Turner Prize nominee Anthea Hamilton reimagines Kettle’s Yard at Hepworth Wakefield
Anthea Hamilton’s 10m-high Gaetano Pesce-inspired sculpture of parted buttocks is catching eyes this week, as pictures of it installed at Tate for the Turner Prize exhibition proliferate. Less reported is the relatively serene exhibition the artist just curated at Hepworth Wakefield, titled 'Anthea Hamilton Reimagines Kettle's Yard'.
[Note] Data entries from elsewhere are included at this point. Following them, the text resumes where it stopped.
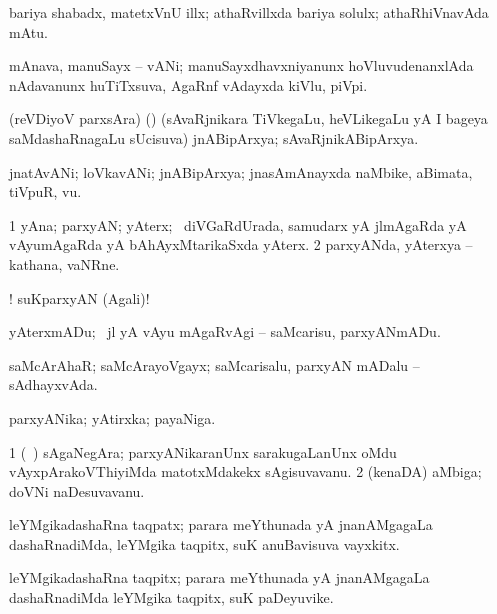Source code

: {{{{{{{{{{{{{{\bentry 
{} 
\gl{\nA}
\expl{\Latin }
\bmng
bariya shabadx, matetxVnU illx; athaRvillxda bariya solulx; athaRhiVnavAda mAtu. 
\emng
\eentry

\bentry 
{} 
\gl{\nA}
\expl{\Latin}
\bmng
mAnava, manuSayx -- vANi; manuSayxdhavxniyanunx hoVluvudenanxlAda nAdavanunx huTiTxsuva, AgaRnf vAdayxda kiVlu, piVpi. 
\emng
\eentry

\bentry 
{} 
\gl{\nA}
\expl{}
\bmng
 (reVDiyoV parxsAra) (\AmA) (sAvaRjnikara TiVkegaLu, heVLikegaLu yA I bageya saMdashaRnagaLu sUcisuva) jnABipArxya; sAvaRjnikABipArxya. 
\emng
\eentry

\bentry 
{} 
\gl{\nA}
\expl{\Latin}
\bmng
jnatAvANi; loVkavANi; jnABipArxya; jnasAmAnayxda naMbike, aBimata, tiVpuR, \mo vu. 
\emng
\eentry

\bentry
{} 
\gl{\nA}
\expl{}
\bmng
\bnum
\num{1} yAna; parxyAN; yAterx; \kanmu\ diVGaRdUrada, samudarx yA jlmAgaRda yA vAyumAgaRda yA bAhAyxMtarikaSxda yAterx. 
\num{2} parxyANda, yAterxya -- kathana, vaNRne. 
\enum
\emng

\noindent 
\gl{\pagu}
\expl{}
\bmng
{} ! suKparxyAN (Agali)! 
\emng
\eentry

\bentry
{} 
\gl{\sakirx}
\expl{}
\bmng
 yAterxmADu; \kanmu\ jl yA vAyu mAgaRvAgi -- saMcarisu, parxyANmADu. 
\emng
\eentry

\bentry 
{} 
\gl{\gu}
\expl{}
\bmng
 saMcArAhaR; saMcArayoVgayx; saMcarisalu, parxyAN mADalu -- sAdhayxvAda. 
\emng
\eentry

\bentry 
{} 
\gl{\nA}
\expl{}
\bmng
 parxyANika; yAtirxka; payaNiga. 
\emng
\eentry

\bentry 
{} 
\gl{\nA}
\expl{}
\bmng
\bnum
\num{1} (\kanmu\ \ca) sAgaNegAra; parxyANikaranUnx sarakugaLanUnx oMdu vAyxpArakoVThiyiMda matotxMdakekx sAgisuvavanu. 
\num{2} (kenaDA) aMbiga; doVNi naDesuvavanu. 
\enum
\emng
\eentry

\bentry
{} 
\gl{\nA}
\expl{}
\bmng
 leYMgikadashaRna taqpatx; parara meYthunada yA jnanAMgagaLa dashaRnadiMda, leYMgika taqpitx, suK anuBavisuva vayxkitx. 
\emng
\eentry

\bentry 
{} 
\gl{\nA}
\expl{}
\bmng
 leYMgikadashaRna taqpitx; parara meYthunada yA jnanAMgagaLa dashaRnadiMda leYMgika taqpitx, suK paDeyuvike. 
\emng
\eentry

}}}}}}}}}}}}}}
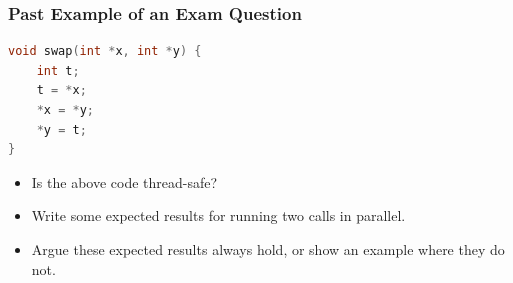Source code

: \begin{frame}[fragile]
  \frametitle{Past Example of an Exam Question}

  

  \begin{lstlisting}[language=C]
void swap(int *x, int *y) {
    int t;
    t = *x;
    *x = *y;
    *y = t;
}  
  \end{lstlisting}
  \vfill
  \begin{itemize}
    \item Is the above code thread-safe?
    \vfill
    \item Write some expected results for running two calls in parallel.
    \vfill
    \item Argue these expected results always hold, or show an example where
      they do not.
  \end{itemize}
  
\end{frame}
Here, Hamilton mixes 20th century art and decorative objects from Kettle’s Yard with a series of new works she’s created in response to the admired Cambridge collection. Pieces from Robert Mapplethorpe, Laëtitia Badaut Haussmann, Nicholas Byrne, Ella Kruglyanskaya and Daniel Sinsel are also woven into the exhibition, resulting in a varied object conversation with the original Kettle’s Yard pieces.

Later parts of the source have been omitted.